A line counts if it contains the word "nodes" at least once. State how many such lines the records contain, giving the number alone.

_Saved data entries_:
=-=-=

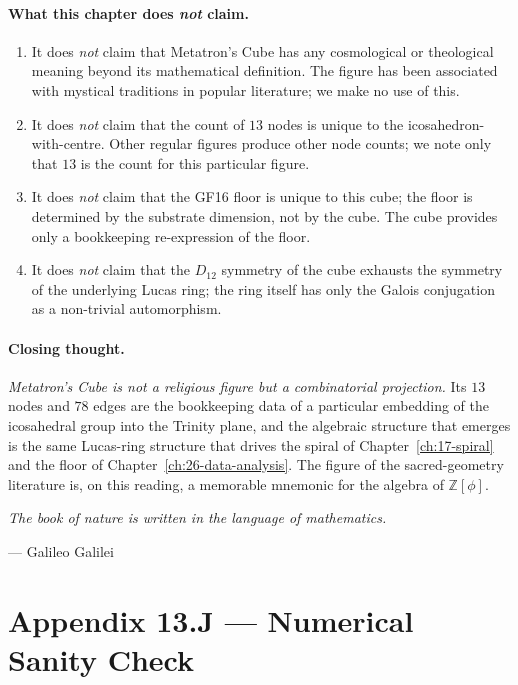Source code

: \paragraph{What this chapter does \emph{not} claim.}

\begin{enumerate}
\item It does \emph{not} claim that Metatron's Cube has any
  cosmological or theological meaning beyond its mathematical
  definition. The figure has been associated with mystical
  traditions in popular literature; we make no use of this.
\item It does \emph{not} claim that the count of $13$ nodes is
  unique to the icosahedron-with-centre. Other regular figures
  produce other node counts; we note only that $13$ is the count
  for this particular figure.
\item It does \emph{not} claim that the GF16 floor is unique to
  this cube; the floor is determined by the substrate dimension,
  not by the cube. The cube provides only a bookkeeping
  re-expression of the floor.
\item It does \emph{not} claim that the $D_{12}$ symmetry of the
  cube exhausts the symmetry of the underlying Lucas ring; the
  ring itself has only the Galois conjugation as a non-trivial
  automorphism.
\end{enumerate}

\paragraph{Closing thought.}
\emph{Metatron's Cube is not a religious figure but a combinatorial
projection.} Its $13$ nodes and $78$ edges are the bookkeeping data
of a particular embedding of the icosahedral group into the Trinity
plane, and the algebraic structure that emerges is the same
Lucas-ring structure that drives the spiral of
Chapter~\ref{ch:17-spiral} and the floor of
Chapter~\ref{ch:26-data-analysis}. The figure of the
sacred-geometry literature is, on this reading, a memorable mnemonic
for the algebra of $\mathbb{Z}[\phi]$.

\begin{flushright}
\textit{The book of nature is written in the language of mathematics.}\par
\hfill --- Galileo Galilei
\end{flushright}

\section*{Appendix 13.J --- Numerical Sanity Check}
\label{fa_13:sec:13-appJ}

=-=-=

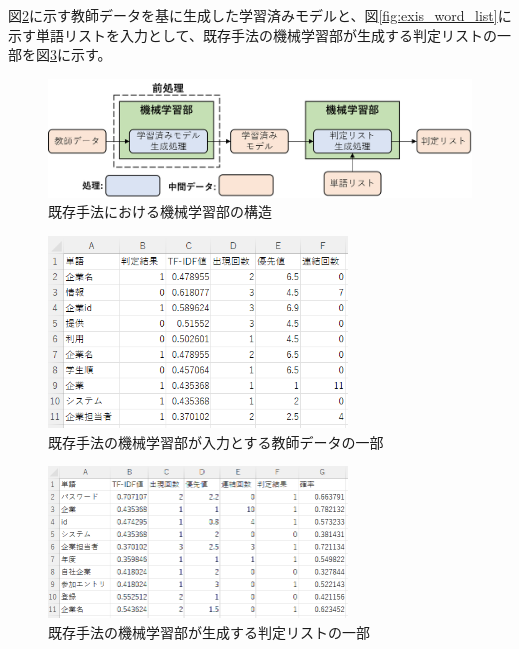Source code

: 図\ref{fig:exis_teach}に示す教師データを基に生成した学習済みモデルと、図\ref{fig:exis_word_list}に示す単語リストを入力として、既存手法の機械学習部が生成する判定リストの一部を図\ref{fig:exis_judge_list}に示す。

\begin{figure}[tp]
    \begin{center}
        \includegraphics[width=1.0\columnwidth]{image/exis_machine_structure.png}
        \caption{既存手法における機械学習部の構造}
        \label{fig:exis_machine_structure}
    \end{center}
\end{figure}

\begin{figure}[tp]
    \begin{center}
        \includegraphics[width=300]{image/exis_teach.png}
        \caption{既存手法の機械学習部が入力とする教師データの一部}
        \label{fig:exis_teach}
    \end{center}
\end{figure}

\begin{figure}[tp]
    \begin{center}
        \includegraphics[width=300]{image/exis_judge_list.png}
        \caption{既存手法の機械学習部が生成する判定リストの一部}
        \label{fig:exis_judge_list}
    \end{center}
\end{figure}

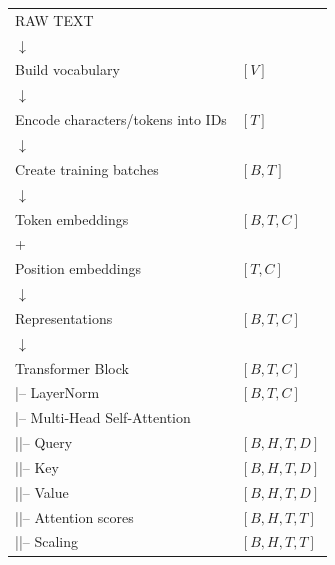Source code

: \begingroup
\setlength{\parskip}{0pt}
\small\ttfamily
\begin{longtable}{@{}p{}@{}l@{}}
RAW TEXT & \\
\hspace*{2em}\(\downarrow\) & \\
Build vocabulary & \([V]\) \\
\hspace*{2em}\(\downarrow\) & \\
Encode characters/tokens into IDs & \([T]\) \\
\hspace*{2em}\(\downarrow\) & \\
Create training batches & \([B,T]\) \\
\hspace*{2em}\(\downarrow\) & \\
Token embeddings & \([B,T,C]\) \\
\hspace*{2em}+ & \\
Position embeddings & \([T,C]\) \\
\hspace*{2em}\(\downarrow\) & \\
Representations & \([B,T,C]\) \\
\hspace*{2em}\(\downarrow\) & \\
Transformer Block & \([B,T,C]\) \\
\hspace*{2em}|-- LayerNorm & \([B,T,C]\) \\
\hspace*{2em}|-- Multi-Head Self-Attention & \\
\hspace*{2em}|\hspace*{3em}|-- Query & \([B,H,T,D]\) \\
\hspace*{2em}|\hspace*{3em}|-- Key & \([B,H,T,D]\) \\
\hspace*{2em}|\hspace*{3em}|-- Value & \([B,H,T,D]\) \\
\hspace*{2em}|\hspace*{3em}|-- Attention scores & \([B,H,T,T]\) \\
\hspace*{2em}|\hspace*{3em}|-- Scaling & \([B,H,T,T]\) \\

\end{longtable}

=-=-=

_Task response_: 2